There are certain properties in HTML5 that let developers check whether an application is offline or online. This can be achieved by specifying the information, such as what browser manages resources for offline use, in the application cache manifest file. Also, this file can contain the resources that are available offline.
9. Data Entry Support
The HTML standards and API set are useful in data entry type of work. Since browsers implement HTML5 standards, it becomes easy for developers to add tags to the tag that indicate data format, text, the required fields, etc. In addition, many other data entry experiences, such as on-screen keyboards and validation, are possible with HTML5’s new attributes, providing better data entry to end users.
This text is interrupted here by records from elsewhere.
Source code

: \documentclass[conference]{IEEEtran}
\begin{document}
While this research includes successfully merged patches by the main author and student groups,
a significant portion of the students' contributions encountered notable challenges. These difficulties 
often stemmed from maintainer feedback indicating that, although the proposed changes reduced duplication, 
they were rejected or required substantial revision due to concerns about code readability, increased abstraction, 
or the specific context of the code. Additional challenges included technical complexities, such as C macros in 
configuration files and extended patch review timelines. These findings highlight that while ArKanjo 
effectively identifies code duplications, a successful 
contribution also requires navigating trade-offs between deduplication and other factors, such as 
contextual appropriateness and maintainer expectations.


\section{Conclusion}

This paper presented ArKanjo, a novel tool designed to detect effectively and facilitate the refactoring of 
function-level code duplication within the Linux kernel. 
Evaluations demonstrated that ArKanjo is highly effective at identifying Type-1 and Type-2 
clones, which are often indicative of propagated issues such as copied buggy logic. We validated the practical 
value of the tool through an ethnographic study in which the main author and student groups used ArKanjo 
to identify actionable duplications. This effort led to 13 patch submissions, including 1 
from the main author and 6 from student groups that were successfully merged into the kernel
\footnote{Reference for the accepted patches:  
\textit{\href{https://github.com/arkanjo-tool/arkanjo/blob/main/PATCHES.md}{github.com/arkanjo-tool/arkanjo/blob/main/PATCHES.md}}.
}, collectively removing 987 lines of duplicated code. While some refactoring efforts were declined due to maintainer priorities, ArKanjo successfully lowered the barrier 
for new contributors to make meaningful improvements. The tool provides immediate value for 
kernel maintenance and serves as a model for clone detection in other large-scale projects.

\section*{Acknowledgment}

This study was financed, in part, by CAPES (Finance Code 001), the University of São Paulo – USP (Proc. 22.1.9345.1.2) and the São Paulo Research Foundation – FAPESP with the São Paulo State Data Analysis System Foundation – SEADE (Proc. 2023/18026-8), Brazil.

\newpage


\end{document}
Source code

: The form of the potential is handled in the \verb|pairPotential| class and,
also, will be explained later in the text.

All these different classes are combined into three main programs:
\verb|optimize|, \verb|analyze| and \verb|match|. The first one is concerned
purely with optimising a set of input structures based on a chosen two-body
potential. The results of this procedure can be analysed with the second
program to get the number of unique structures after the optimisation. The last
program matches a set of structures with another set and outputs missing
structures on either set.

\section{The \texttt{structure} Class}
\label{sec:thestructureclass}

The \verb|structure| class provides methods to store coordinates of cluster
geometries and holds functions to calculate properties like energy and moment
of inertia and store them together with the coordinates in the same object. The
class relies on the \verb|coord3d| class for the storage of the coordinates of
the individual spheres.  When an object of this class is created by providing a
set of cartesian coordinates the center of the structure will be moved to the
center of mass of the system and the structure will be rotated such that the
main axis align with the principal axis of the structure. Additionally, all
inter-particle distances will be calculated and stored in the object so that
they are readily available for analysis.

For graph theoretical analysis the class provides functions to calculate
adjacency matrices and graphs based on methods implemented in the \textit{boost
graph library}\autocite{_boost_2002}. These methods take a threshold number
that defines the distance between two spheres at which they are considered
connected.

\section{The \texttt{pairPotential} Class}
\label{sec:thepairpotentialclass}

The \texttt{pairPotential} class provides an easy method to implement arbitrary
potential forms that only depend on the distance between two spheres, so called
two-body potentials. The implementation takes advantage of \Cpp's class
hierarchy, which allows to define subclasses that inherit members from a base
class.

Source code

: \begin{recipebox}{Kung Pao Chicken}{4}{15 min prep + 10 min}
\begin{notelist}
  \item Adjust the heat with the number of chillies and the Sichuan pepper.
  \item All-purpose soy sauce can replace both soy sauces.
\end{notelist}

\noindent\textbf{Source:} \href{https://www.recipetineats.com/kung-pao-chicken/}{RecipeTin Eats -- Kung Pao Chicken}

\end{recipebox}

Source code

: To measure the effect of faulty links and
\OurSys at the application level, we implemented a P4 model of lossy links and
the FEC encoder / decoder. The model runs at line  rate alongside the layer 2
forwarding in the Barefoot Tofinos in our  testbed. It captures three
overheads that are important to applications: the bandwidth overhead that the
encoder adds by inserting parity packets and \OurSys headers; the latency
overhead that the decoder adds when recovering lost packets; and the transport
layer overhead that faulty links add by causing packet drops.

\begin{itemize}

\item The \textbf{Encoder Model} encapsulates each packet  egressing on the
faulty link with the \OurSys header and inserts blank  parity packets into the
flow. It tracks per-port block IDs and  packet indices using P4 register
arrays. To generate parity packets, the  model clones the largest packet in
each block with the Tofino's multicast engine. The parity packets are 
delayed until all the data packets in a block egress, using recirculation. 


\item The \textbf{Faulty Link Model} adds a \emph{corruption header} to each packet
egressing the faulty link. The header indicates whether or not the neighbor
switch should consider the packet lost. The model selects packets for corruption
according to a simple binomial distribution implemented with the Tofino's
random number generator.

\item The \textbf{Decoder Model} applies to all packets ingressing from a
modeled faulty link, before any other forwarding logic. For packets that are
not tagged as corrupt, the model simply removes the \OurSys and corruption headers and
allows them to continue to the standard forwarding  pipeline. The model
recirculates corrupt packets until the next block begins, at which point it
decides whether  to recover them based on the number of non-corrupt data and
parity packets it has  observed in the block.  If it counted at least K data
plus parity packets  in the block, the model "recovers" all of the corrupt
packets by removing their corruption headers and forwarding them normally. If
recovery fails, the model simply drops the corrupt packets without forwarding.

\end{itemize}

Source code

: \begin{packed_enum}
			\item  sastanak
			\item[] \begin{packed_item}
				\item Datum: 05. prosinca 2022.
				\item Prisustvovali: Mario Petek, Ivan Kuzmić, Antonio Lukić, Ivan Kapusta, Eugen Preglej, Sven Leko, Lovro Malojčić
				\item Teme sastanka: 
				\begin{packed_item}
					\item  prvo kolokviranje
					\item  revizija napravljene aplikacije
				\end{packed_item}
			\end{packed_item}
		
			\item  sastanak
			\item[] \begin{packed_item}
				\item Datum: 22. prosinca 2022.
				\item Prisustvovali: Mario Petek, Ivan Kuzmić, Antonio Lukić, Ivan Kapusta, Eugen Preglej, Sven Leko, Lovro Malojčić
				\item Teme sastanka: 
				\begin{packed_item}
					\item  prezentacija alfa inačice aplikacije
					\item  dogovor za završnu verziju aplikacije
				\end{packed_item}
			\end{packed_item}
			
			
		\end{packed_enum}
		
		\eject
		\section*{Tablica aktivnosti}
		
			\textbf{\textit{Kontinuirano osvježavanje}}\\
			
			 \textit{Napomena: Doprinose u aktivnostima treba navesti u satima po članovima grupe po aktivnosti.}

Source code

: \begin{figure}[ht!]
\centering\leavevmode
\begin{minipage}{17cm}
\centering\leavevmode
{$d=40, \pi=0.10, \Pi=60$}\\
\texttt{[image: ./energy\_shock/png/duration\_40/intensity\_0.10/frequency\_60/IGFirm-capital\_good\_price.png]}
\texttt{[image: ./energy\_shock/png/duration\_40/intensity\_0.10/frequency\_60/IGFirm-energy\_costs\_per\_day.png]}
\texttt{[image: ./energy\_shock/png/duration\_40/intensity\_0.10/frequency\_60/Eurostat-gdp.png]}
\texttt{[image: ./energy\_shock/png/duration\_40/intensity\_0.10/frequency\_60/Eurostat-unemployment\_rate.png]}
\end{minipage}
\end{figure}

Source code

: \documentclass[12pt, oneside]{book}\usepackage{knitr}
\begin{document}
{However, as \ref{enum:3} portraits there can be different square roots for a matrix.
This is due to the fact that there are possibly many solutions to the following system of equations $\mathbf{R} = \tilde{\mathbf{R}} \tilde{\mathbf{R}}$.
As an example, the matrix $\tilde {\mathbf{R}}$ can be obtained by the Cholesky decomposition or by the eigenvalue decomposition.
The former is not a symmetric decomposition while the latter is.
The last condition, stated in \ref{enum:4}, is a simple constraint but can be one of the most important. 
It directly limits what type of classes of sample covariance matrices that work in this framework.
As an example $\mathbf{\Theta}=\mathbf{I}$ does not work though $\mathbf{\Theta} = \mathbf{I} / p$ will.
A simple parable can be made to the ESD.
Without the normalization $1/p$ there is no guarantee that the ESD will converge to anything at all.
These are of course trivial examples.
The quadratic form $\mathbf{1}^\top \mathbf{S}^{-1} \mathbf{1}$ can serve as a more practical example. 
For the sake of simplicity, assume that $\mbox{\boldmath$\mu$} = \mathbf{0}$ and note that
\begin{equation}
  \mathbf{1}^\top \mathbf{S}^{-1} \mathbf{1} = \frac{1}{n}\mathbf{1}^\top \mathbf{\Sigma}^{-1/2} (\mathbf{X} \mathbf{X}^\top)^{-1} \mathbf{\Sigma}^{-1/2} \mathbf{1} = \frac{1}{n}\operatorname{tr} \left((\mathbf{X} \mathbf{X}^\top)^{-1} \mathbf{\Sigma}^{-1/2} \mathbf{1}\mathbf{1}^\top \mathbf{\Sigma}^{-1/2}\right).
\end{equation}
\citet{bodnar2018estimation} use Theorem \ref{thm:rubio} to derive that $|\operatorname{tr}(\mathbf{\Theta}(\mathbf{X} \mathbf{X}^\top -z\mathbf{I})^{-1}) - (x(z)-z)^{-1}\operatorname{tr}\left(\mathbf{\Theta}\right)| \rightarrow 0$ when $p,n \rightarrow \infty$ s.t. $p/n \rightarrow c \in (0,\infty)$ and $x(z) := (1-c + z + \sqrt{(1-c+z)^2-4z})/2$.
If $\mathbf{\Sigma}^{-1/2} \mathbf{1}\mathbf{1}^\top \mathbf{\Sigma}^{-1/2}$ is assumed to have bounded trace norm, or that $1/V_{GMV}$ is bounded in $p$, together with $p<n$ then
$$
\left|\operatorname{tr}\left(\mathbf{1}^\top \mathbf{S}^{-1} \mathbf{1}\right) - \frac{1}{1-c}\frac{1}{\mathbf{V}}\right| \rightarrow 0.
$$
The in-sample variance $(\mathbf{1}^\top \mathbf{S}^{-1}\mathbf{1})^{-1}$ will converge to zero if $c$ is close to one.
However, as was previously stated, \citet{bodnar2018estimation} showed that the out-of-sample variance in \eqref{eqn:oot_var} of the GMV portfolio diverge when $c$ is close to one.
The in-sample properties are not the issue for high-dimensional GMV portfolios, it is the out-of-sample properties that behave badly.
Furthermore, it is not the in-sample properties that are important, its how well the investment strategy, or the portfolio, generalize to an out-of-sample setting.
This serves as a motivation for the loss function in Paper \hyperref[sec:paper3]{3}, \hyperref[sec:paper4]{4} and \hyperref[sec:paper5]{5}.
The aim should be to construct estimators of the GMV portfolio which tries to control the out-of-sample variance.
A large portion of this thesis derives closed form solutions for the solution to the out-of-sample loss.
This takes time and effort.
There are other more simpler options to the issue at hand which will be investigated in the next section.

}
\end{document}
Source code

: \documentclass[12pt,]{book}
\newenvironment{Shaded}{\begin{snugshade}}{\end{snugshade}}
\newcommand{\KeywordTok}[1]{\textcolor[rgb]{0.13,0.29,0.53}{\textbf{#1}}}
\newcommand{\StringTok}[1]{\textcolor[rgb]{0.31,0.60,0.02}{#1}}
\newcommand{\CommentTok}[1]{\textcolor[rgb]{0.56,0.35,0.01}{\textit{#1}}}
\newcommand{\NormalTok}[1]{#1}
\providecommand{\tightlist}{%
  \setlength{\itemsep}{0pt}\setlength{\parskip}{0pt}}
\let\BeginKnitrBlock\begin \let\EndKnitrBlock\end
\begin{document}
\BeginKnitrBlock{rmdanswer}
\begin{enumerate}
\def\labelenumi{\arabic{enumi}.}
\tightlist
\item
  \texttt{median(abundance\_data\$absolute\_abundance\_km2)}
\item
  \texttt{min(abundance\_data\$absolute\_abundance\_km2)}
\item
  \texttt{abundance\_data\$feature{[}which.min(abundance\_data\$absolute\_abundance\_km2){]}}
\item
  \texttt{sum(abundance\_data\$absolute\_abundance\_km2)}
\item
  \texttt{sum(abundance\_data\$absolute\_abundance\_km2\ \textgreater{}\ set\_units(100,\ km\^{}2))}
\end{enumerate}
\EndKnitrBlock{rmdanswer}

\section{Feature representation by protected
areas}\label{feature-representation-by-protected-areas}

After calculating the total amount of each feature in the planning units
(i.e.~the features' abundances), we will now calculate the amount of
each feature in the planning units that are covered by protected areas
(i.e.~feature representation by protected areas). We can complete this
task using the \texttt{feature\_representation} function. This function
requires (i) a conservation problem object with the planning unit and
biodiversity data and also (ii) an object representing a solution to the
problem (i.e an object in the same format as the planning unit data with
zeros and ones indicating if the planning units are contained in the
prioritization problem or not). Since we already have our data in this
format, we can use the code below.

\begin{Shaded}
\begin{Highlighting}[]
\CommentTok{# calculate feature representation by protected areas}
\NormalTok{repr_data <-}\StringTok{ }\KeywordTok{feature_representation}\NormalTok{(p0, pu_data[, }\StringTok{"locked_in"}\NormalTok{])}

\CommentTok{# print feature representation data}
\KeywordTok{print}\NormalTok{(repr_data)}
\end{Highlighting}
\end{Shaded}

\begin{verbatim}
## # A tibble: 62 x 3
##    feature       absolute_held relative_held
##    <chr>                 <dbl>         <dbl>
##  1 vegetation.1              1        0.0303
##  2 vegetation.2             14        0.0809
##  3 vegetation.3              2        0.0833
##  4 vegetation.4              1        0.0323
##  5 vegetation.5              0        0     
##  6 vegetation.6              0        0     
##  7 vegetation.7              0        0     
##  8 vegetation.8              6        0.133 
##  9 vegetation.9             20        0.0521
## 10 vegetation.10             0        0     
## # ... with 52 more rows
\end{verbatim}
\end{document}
10. Native APIs Usage for Website Enrichment
HTML5 has introduced new features and capabilities that were unimaginable previously. The usage of HTML5 becomes easy with a set of new APIs, including geolocation, file systems, event handling, drag and drop, client storage, etc. Also, other APIs, like visibility, media capture, fullscreen, etc., improve the experience of applications.
This was all about the real-world applications of HTML. From this blog post, you might have a clear understanding of what HTML is used for. Not just for creating web pages, but it is also used for many other purposes. In addition, HTML5 has introduced a lot of new features and specifications that have made game development, client storage, offline capabilities usage, and incorporation of cutting-edge features into websites easy.